I know the file name can be appended and then the matching lines can be appended to the result file. But I want to have a blank result file each time I run the bash file and only write the filename and content when the matching string is found. So I think appending the file name will not work.
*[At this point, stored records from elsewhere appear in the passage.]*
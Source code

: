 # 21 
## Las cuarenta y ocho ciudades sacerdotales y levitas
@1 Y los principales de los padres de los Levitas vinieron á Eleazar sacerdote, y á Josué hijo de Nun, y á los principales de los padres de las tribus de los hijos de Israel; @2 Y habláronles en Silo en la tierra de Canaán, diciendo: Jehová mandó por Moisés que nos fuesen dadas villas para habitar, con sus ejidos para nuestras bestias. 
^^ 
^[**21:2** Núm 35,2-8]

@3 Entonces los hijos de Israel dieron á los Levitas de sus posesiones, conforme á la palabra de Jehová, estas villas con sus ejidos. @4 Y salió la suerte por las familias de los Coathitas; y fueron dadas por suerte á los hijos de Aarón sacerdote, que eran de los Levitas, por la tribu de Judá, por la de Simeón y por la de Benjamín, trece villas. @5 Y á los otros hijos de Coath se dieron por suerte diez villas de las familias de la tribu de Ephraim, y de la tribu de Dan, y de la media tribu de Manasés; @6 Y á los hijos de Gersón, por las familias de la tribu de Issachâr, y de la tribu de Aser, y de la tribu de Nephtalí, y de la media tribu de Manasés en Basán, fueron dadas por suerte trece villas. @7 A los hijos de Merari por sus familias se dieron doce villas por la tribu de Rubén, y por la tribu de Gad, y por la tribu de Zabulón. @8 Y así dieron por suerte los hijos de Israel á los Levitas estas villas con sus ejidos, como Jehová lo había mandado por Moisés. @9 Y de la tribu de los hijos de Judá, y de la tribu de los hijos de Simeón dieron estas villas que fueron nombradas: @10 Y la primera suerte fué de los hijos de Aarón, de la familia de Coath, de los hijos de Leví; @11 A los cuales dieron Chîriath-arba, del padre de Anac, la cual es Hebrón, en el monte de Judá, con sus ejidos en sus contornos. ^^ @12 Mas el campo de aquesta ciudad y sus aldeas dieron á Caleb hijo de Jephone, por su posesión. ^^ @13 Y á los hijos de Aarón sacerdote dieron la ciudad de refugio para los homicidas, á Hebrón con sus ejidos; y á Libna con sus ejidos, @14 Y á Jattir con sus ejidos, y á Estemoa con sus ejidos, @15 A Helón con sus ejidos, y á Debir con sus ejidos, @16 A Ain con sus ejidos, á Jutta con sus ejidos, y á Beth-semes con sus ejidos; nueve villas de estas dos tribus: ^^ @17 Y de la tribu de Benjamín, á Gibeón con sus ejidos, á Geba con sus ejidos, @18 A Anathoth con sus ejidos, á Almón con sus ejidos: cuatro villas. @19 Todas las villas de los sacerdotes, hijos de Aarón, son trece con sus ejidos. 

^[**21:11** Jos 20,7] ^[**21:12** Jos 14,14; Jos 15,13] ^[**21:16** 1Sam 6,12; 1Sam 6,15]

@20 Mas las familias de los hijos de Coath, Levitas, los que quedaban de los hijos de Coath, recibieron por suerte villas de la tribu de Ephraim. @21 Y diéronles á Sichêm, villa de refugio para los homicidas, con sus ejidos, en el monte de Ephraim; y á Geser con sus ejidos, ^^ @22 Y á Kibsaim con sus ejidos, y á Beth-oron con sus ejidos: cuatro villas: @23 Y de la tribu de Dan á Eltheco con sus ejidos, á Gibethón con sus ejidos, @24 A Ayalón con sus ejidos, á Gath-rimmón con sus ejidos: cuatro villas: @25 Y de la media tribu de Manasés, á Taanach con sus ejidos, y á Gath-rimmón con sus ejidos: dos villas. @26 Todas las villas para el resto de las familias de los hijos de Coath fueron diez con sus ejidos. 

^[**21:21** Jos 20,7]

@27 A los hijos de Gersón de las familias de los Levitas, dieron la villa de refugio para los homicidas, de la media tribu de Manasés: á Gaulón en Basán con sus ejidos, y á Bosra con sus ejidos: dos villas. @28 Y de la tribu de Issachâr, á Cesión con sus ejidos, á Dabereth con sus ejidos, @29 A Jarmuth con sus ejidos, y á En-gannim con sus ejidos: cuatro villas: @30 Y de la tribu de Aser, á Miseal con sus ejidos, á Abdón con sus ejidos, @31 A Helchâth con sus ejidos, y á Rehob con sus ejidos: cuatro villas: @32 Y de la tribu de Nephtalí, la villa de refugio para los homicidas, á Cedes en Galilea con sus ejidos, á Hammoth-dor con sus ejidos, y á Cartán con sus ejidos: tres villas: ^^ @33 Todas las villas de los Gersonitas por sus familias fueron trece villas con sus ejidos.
I have tried printing the file name with echo ${file##*/}
, echo $file
and {print FILENAME};{print "\t" $0}
but unable to print as desired.
Upvotes: 2
Views: 382
Reputation: 74615
Based on your update, I think this does what you want:
match($0, /<name>(.*)<\/name>/,m){ nm = m[1] }
match($0, /<source>(.*)<\/source>/,m){ src = m[1] }
/unfinished/ { list[++n] = src }
ENDFILE {
for (i = 1; i <= n; ++i) {
print "name:", nm, "source:", list[i]
}
n = 0
}
Only save elements when unfinished
is found, the loop through the list at the end of each file. n
keeps a count of the number of matches in the current file.
Use the script like this (no need for a shell loop):
awk -f test_function.awk *.ts > result.txt
Note that ENDFILE
is a GNU awk extension, but then so is the third argument to match
that you were already using, so I guess that's OK for you.
Upvotes: 1